There is another list of the 20 Most Iconic Book Covers; this includes all the same classics and more listed in the WBN 100. The problem I have with lists like this is that they are so predictable. Where is the fun in seeing a list of 100 or so books or covers when around 40-60% of it is a given?  There are some amazing books from the last 10-20 years that I believe everyone should read and are always excluded from these lists for various reasons (Travels in the Scriptorium, Transition, The Night Watch series, The Song of Ice and Fire series, Christie Malry’s Own Double Entry etc. etc. ad infinitum). This could be because they are not as well-known as those Richard & Judy darlings or even because SFF books/TV shows/films never get the same level of recognition as mainstream equivalents, but that’s a different blog post.

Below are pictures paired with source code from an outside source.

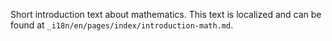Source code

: Short introduction text about mathematics.
This text is localized and can be found at `_i18n/en/pages/index/introduction-math.md`.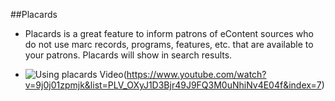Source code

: ##Placards

- Placards is a great feature to inform patrons of eContent sources who do not use marc records, programs, features, etc. that are available to your patrons. Placards will show in search results.

- ![Using placards Video](/manual/images/Using-Placards.png)(https://www.youtube.com/watch?v=9j0j01zpmjk&list=PLV_OXyJ1D3Bjr49J9FQ3M0uNhiNv4E04f&index=7)
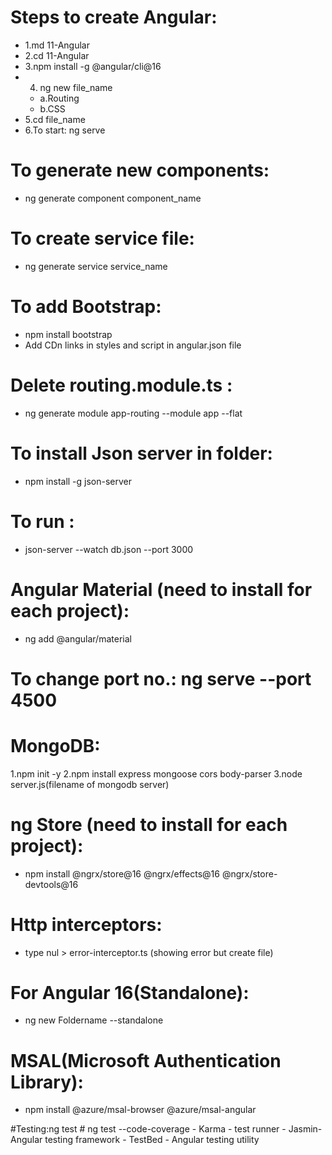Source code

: # Steps to create Angular:
 - 1.md 11-Angular
 - 2.cd 11-Angular
 - 3.npm install -g @angular/cli@16
 - 4. ng new file_name
   - a.Routing
   - b.CSS
 - 5.cd file_name
 - 6.To start: ng serve

# To generate new components:
- ng generate component component_name
# To create service file:
- ng generate service service_name

# To add Bootstrap:
  - npm install bootstrap
  - Add CDn links in styles and script in angular.json file 

# Delete routing.module.ts :
- ng generate module app-routing --module app --flat

# To install Json server in folder:
- npm install -g json-server
# To run : 
- json-server --watch db.json --port 3000

# Angular Material (need to install for each project): 
- ng add @angular/material

# To change port no.: ng serve --port 4500

# MongoDB:
 1.npm init -y
 2.npm install express mongoose cors body-parser
 3.node server.js(filename of mongodb server)

# ng Store (need to install for each project): 
- npm install @ngrx/store@16 @ngrx/effects@16 @ngrx/store-devtools@16

# Http interceptors:
- type nul > error-interceptor.ts
  (showing error but create file) 

# For Angular 16(Standalone):
- ng new Foldername --standalone

# MSAL(Microsoft Authentication Library):
- npm install @azure/msal-browser @azure/msal-angular

#Testing:ng test 
        # ng test --code-coverage
        - Karma - test runner
        - Jasmin- Angular testing framework
        - TestBed - Angular testing utility
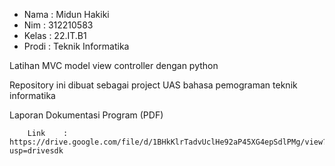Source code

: -   Nama    : Midun Hakiki
-   Nim     : 312210583
-   Kelas   : 22.IT.B1
-   Prodi   : Teknik Informatika

Latihan MVC model view controller dengan python

Repository ini dibuat sebagai project UAS bahasa pemograman teknik informatika 

Laporan Dokumentasi Program (PDF)

        Link    : https://drive.google.com/file/d/1BHkKlrTadvUclHe92aP45XG4epSdlPMg/view?usp=drivesdk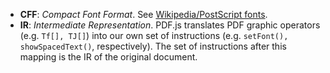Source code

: + **CFF**: _Compact Font Format_. See [Wikipedia/PostScript fonts](http://en.wikipedia.org/wiki/PostScript_fonts).
+ **IR**: _Intermediate Representation_. PDF.js translates PDF graphic operators (e.g. `Tf[], TJ[]`) into our own set of instructions  (e.g. `setFont(), showSpacedText()`, respectively). The set of instructions after this mapping is the IR of the original document.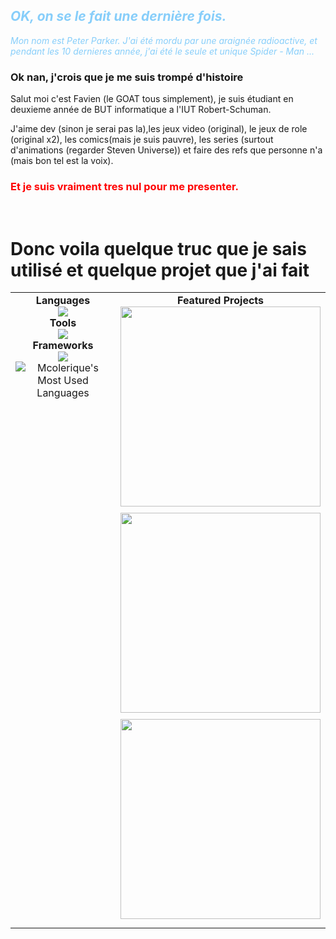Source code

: ## _<span style="color:#87cefa">OK, on se le fait une dernière fois._
_<span style="color:#87cefa">Mon nom est Peter Parker. J'ai été mordu par une araignée radioactive, et pendant les 10 dernieres année, j'ai été le seule et unique Spider - Man ...</span>_

### __Ok nan, j'crois que je me suis trompé d'histoire__

Salut moi c'est Favien (le GOAT tous simplement), je suis étudiant en deuxieme année de BUT informatique a l'IUT Robert-Schuman.

J'aime dev (sinon je serai pas la),les jeux video (original), le jeux de role (original x2), les comics(mais je suis pauvre), les series (surtout d'animations (regarder Steven Universe)) et faire des refs que personne n'a (mais bon tel est la voix). 

### <span style="color: red">Et je suis vraiment tres nul pour me presenter.
<br>

# Donc voila quelque truc que je sais utilisé et quelque projet que j'ai fait


<div align=center>
<table>
<tr>
<td valign="top" width="50%">
  <div align="center"><b>Languages</b></div>
  <div align="center">
    <a href="https://skillicons.dev">
      <img src="https://skillicons.dev/icons?i=c,java,html,css,php,cs&theme=dark" />
    </a>
  </div>
  <div align="center"><b>Tools</b></div>
  <div align="center">
    <img src="https://skillicons.dev/icons?i=linux,vscodium,idea,gitlab,github&theme=dark" />
  </div>
  <div align="center"><b>Frameworks</b></div>
  <div align="center">
    <img src="https://skillicons.dev/icons?i=laravel,bootstrap&theme=dark" />
  </div>
  <div align="center" style="width: 100%">
    <img align="center" alt="Mcolerique's Most Used Languages" src="https://github-readme-stats.vercel.app/api/top-langs/?username=Mcolerique&layout=compact&hide=html,tex,jupyter%20notebook&show_icons=true&theme=synthwave&hide_border=true&border_radius=25">
  </div>
</td>

<td valign="middle" width="50%">
  <div align="center"><b>Featured Projects</b><br></div>
  <div align="center">
    <a href="https://github.com/Mcolerique/POOkemon">
      <img width=320 style="margin-bottom: 10px;" src="https://github-readme-stats.vercel.app/api/pin/?username=Mcolerique&repo=POOkemon&show_icons=true&theme=synthwave&hide_border=true&border_radius=2">
    </a>
    <br>
    <a href="https://github.com/Mcolerique/projet-Yams">
      <img width=320 style="margin-bottom: 10px;" src="https://github-readme-stats.vercel.app/api/pin/?username=Mcolerique&repo=projet-Yams&show_icons=true&theme=synthwave&hide_border=true&border_radius=2">
    </a>
    <br>
    <a href="https://github.com/Mcolerique/Snake-en-assembleur">
      <img width=320 style="margin-bottom: 10px;" src="https://github-readme-stats.vercel.app/api/pin/?username=Mcolerique&repo=Snake-en-assembleur&show_icons=true&theme=synthwave&hide_border=true&border_radius=25">
    </a>
  </div>
</td>
</tr>
</table>
</div>
<div align="center">
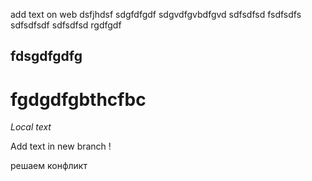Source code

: add text on web
dsfjhdsf
sdgfdfgdf
sdgvdfgvbdfgvd
sdfsdfsd
fsdfsdfs
sdfsdfsdf
sdfsdfsd
rgdfgdf
## fdsgdfgdfg
# fgdgdfgbthcfbc

*Local text*

Add text in new branch !

решаем конфликт
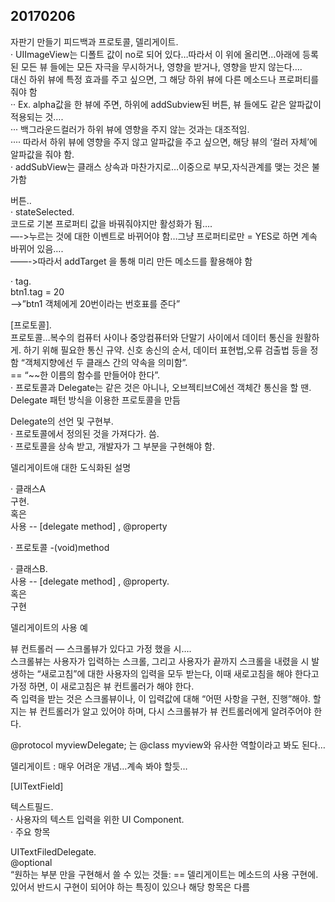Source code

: ## 20170206

자판기 만들기 피드백과 프로토콜, 델리게이트.   
· UIImageView는 디폴트 값이 no로 되어 있다…따라서 이 위에 올리면…아래에 등록된 모든 뷰 들에는 모든 자극을 무시하거나, 영향을 받거나, 영향을 받지 않는다….   
대신 하위 뷰에 특정 효과를 주고 싶으면, 그 해당 하위 뷰에 다른 메소드나 프로퍼티를줘야 함     
·· Ex. alpha값을 한 뷰에 주면, 하위에 addSubview된 버튼, 뷰 들에도 같은 알파값이 적용되는 것….   
··· 백그라운드컬러가 하위 뷰에 영향을 주지 않는 것과는 대조적임.   
···· 따라서 하위 뷰에 영향을 주지 않고 알파값을 주고 싶으면, 해당 뷰의 ‘컬러 자체’에 알파값을 줘야 함.    
· addSubView는 클래스 상속과 마찬가지로…이중으로 부모,자식관계를 맺는 것은 불가함

버튼..    
· stateSelected.    
코드로 기본 프로퍼티 값을 바꿔줘야지만 활성화가 됨….   
—->누르는 것에 대한 이벤트로 바뀌어야 함…그냥 프로퍼티로만 = YES로 하면 계속 바뀌어 있음….   
——->따라서 addTarget 을 통해 미리 만든 메소드를 활용해야 함

· tag.   
btn1.tag = 20     
—->”btn1 객체에게 20번이라는 번호표를 준다”

[프로토콜].   
프로토콜…복수의 컴퓨터 사이나 중앙컴퓨터와 단말기 사이에서 데이터 통신을 원활하게. 하기 위해 필요한 통신 규약. 신호 송신의 순서, 데이터 표현법,오류 검출법 등을 정함
“객체지향에선 두 클래스 간의 약속을 의미함”.   
== “~~한 이름의 함수를 만들어야 한다”.   
· 프로토콜과 Delegate는 같은 것은 아니나, 오브젝티브C에선 객체간 통신을 할 땐. Delegate 패턴 방식을 이용한 프로토콜을 만듬

Delegate의 선언 및 구현부.   
· 프로토콜에서 정의된 것을 가져다가. 씀.   
· 프로토콜을 상속 받고, 개발자가 그 부분을 구현해야 함. 

델리게이트애 대한 도식화된 설명

· 클래스A    
구현.  
혹은     
사용 -- [delegate method] , @property

· 프로토콜
-(void)method

· 클래스B.   
사용 -- [delegate method] , @property.   
혹은    
구현

델리게이트의 사용 예

뷰 컨트롤러 — 스크롤뷰가 있다고 가정 했을 시….   
스크롤뷰는 사용자가 입력하는 스크롤, 그리고 사용자가 끝까지 스크롤을 내렸을 시 발생하는 “새로고침”에 대한 사용자의 입력을 모두 받는다, 이때 새로고침을 해야 한다고 가정 하면, 이 새로고침은 뷰 컨트롤러가 해야 한다.    
즉 입력을 받는 것은 스크롤뷰이나, 이 입력값에 대해 “어떤 사항을 구현, 진행”해야. 할 지는 뷰 컨트롤러가 알고 있어야 하며, 다시 스크롤뷰가 뷰 컨트롤러에게 알려주어야 한다.

@protocol myviewDelegate; 는 @class myview와 유사한 역할이라고 봐도 된다…

델리게이트 : 매우 어려운 개념…계속 봐야 할듯…

[UITextField]

텍스트필드.   
· 사용자의 텍스트 입력을 위한 UI Component.   
· 주요 항목

UITextFiledDelegate.   
@optional     
“원하는 부분 만을 구현해서 쓸 수 있는 것들: == 델리게이트는 메소드의 사용 구현에. 있어서 반드시 구현이 되어야 하는 특징이 있으나 해당 항목은 다름
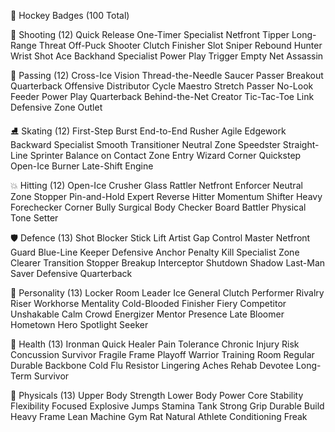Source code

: 🏒 Hockey Badges (100 Total)

🔫 Shooting (12)
Quick Release
One-Timer Specialist
Netfront Tipper
Long-Range Threat
Off-Puck Shooter
Clutch Finisher
Slot Sniper
Rebound Hunter
Wrist Shot Ace
Backhand Specialist
Power Play Trigger
Empty Net Assassin

🎯 Passing (12)
Cross-Ice Vision
Thread-the-Needle
Saucer Passer
Breakout Quarterback
Offensive Distributor
Cycle Maestro
Stretch Passer
No-Look Feeder
Power Play Quarterback
Behind-the-Net Creator
Tic-Tac-Toe Link
Defensive Zone Outlet

⛸️ Skating (12)
First-Step Burst
End-to-End Rusher
Agile Edgework
Backward Specialist
Smooth Transitioner
Neutral Zone Speedster
Straight-Line Sprinter
Balance on Contact
Zone Entry Wizard
Corner Quickstep
Open-Ice Burner
Late-Shift Engine

💥 Hitting (12)
Open-Ice Crusher
Glass Rattler
Netfront Enforcer
Neutral Zone Stopper
Pin-and-Hold Expert
Reverse Hitter
Momentum Shifter
Heavy Forechecker
Corner Bully
Surgical Body Checker
Board Battler
Physical Tone Setter

🛡️ Defence (13)
Shot Blocker
Stick Lift Artist
Gap Control Master
Netfront Guard
Blue-Line Keeper
Defensive Anchor
Penalty Kill Specialist
Zone Clearer
Transition Stopper
Breakup Interceptor
Shutdown Shadow
Last-Man Saver
Defensive Quarterback

🧠 Personality (13)
Locker Room Leader
Ice General
Clutch Performer
Rivalry Riser
Workhorse Mentality
Cold-Blooded Finisher
Fiery Competitor
Unshakable Calm
Crowd Energizer
Mentor Presence
Late Bloomer
Hometown Hero
Spotlight Seeker

🏥 Health (13)
Ironman
Quick Healer
Pain Tolerance
Chronic Injury Risk
Concussion Survivor
Fragile Frame
Playoff Warrior
Training Room Regular
Durable Backbone
Cold Flu Resistor
Lingering Aches
Rehab Devotee
Long-Term Survivor

💪 Physicals (13)
Upper Body Strength
Lower Body Power
Core Stability
Flexibility Focused
Explosive Jumps
Stamina Tank
Strong Grip
Durable Build
Heavy Frame
Lean Machine
Gym Rat
Natural Athlete
Conditioning Freak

I do have a bit of a wasp in my keyboard about this issue. I look on these lists thinking that there may be a new, as-yet-undiscovered-by-me, awesome read but always come away disappointed. I’ve read the classics, I’ve either read or decided not to read the Booker nominees (and yes, I know that a lot of people haven’t read either) but there is nothing on the WBN list that I’ve not heard of and that either makes me spectacularly well-read or the list-makers, public vote or judging body, very predictable. 

</rant and breathe> 

2 comments:

  1. So what's your top 10 books I haven't heard of?

    ReplyDelete
  2. So I've been thinking about this and my top 10 would be, in no particular order. Though I take no responsibility if you have heard of them, my point still stands :)

    Weaveworld by Clive Barker
    The Night Watch series by Sergei Lukyanenko
    The Glass Books of the Dream Eaters by GW Dahlquist
    Transition by Ian Banks
    Company by Max Barry
    Call of Cthulhu by you know who
    The Republic of Trees by Sam Taylor
    I, Lucifer by Glen Duncan
    Christie Malry's Own Double Entry by BS Johnson
    The Raw Shark Texts by Steven Hall

    Obviously, these are my opinion but these are books I love and that I believe are exceptionally well-written.